Given a singly linked list, group all odd nodes together followed by the even nodes.
Please note here we are talking about the node number and not the value in the nodes.
You should try to do it in place. The program should run in O(1) space complexity and O(nodes) time complexity.

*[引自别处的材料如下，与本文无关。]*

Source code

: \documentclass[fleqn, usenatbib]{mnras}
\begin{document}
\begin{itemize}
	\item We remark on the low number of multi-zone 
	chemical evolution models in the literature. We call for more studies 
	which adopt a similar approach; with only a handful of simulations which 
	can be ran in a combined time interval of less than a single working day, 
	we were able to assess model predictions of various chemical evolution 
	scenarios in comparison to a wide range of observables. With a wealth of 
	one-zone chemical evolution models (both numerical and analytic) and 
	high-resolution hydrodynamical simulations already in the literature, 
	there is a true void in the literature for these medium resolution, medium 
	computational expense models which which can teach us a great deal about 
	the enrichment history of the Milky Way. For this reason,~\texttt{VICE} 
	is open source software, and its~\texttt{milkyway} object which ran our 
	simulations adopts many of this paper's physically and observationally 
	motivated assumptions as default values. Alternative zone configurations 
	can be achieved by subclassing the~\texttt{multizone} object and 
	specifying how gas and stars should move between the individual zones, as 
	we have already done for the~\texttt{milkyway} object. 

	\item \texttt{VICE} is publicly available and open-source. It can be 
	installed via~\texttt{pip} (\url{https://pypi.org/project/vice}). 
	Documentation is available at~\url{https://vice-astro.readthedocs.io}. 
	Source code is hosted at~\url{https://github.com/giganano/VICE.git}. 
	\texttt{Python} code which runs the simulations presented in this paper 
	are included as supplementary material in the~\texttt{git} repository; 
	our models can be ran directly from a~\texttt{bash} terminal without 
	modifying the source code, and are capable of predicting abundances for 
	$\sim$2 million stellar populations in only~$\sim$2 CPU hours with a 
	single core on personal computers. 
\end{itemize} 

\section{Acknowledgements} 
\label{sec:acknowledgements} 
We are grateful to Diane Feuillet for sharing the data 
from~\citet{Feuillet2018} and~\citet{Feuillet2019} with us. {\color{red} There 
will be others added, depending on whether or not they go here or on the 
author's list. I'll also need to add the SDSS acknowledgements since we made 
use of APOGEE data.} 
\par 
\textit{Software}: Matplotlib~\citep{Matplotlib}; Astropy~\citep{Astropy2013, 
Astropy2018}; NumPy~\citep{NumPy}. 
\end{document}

　　题目不难理解我就不翻译了，就是一个单链表，把所有奇数的结点放在前面，然后接着所有的偶数结点，然后要求在时间复杂度O(n)和空间复杂度O(1)之下完成

Example:

Given 1->2->3->4->5->NULL,
return 1->3->5->2->4->NULL.

Note:

The relative order inside both the even and odd groups should remain as it was in the input. The first node is considered odd, the second node even and so on ...

My Solution

(Java) Version 1 Time: 0ms:

　　一开始我以为和很久之前的题一样，Java在单链表会有坑，然后尝试了多用几个变量就会超过空间限制，后来破罐子破摔用回C语言的写法没有想到过了。
　　思路在于，把单链表分为奇数结点的链表和偶数结点链表两个，然后遍历链表分别把奇数结点和偶数结点提取出来，最后在两条链表一接，完成……

/**
 * Definition for singly-linked list.
 * public class ListNode {
 *     int val;
 *     ListNode next;
 *     ListNode(int x) { val = x; }
 * }
 */
public class Solution {
    public ListNode oddEvenList(ListNode head) {
        if( head == null || head.next == null || head.next.next == null)
        return head ;
        ListNode odd = head , even = head.next , even_head = even;
        while(even != null &&  even.next != null ){
            odd.next = even.next ;
            even.next = odd.next.next ;
            odd = odd.next ;
            even = even.next;
        }
        odd.next = even_head;
        return head;
    }
}

　　这破题没有别的做法……